I have no idea... could you try attaching the python debugger and seeing where it is hung at the time? Waitress itself doesn't have any code in it that would wait for a keypress of any sort.

Also, a 1000 threads with Python is probably not going to give the additional throughput you are looking for, each thread will likely be blocked waiting for whatever thread is currently executing due to the global interpreter lock.

mnikolovski commented 4 years ago

I believe I was able to find a solution. Instead of running a Waitress in CMD(admin), I have set up a scheduled task to run at startup. This task run Waitress under a service account.
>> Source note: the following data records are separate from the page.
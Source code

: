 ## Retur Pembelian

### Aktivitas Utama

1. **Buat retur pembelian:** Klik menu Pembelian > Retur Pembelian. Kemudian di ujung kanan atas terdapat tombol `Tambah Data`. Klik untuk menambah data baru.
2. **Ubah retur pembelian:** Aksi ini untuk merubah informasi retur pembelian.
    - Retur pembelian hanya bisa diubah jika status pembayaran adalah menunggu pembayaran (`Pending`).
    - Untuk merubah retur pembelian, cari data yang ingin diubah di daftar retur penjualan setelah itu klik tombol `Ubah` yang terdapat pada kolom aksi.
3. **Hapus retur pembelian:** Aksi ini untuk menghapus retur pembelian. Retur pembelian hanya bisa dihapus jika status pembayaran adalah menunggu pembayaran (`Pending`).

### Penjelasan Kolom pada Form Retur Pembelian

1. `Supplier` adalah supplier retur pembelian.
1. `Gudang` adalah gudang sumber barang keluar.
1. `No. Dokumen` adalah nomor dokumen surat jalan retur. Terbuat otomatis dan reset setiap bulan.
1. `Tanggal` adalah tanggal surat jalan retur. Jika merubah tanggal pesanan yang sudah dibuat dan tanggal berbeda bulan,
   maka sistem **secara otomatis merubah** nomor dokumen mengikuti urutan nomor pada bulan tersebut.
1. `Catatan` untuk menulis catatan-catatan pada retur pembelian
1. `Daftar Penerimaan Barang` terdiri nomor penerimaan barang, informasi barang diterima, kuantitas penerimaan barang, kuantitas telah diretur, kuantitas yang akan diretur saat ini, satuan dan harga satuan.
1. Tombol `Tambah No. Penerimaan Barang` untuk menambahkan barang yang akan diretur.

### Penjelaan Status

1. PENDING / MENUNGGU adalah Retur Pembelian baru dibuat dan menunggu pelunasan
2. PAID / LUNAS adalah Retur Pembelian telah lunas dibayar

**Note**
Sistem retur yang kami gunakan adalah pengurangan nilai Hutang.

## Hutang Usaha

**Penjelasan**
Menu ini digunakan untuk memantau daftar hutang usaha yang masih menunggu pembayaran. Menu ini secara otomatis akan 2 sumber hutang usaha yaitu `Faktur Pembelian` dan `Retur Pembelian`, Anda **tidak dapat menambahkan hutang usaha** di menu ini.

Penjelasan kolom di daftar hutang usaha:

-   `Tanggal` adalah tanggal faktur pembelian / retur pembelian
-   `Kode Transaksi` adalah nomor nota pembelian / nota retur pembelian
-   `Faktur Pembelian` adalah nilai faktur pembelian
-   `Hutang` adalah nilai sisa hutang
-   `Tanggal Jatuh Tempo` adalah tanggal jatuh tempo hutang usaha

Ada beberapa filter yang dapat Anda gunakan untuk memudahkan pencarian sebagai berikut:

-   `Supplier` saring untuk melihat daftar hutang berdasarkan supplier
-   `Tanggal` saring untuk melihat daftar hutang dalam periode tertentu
In the past two days, there weren't any issues.

In case someone runs into the same problem, feel free to use the scheduled task configuration.

<?xml version="1.0" encoding="UTF-16"?>
<Task version="1.4" xmlns="http://schemas.microsoft.com/windows/2004/02/mit/task">
  <RegistrationInfo>
    <Date>2020-05-15T14:58:35</Date>
  </RegistrationInfo>
  <Triggers>
    <BootTrigger>
      <StartBoundary>2020-05-15T14:58:00</StartBoundary>
      <Enabled>true</Enabled>
    </BootTrigger>
  </Triggers>
  <Principals>
    <Principal id="Author">
      <UserId>S-1-5-18</UserId>
      <RunLevel>HighestAvailable</RunLevel>
    </Principal>
  </Principals>
  <Settings>
    <MultipleInstancesPolicy>IgnoreNew</MultipleInstancesPolicy>
    <DisallowStartIfOnBatteries>true</DisallowStartIfOnBatteries>
    <StopIfGoingOnBatteries>true</StopIfGoingOnBatteries>
    <AllowHardTerminate>true</AllowHardTerminate>
    <StartWhenAvailable>true</StartWhenAvailable>
    <RunOnlyIfNetworkAvailable>false</RunOnlyIfNetworkAvailable>
    <IdleSettings>
      <StopOnIdleEnd>true</StopOnIdleEnd>
      <RestartOnIdle>false</RestartOnIdle>
    </IdleSettings>
    <AllowStartOnDemand>true</AllowStartOnDemand>
    <Enabled>true</Enabled>
    <Hidden>false</Hidden>
    <RunOnlyIfIdle>false</RunOnlyIfIdle>
    <DisallowStartOnRemoteAppSession>false</DisallowStartOnRemoteAppSession>
    <UseUnifiedSchedulingEngine>true</UseUnifiedSchedulingEngine>
    <WakeToRun>false</WakeToRun>
    <ExecutionTimeLimit>PT0S</ExecutionTimeLimit>
    <Priority>7</Priority>
    <RestartOnFailure>
      <Interval>PT1M</Interval>
      <Count>10</Count>
    </RestartOnFailure>
  </Settings>
  <Actions Context="Author">
    <Exec>
      <Command>C:\APP\server.bat</Command>
      <WorkingDirectory>C:\APP</WorkingDirectory>
    </Exec>
  </Actions>
</Task>

Thank you for your pointers.

digitalresistor commented 4 years ago

That sounds like the "Quick Edit" functionality that was introduced in the Cmd prompt. See this post for how to disable that functionality: https://stackoverflow.com/questions/33883530/why-is-my-command-prompt-freezing-on-windows-10

Glad you got it sorted. Closing this issue now!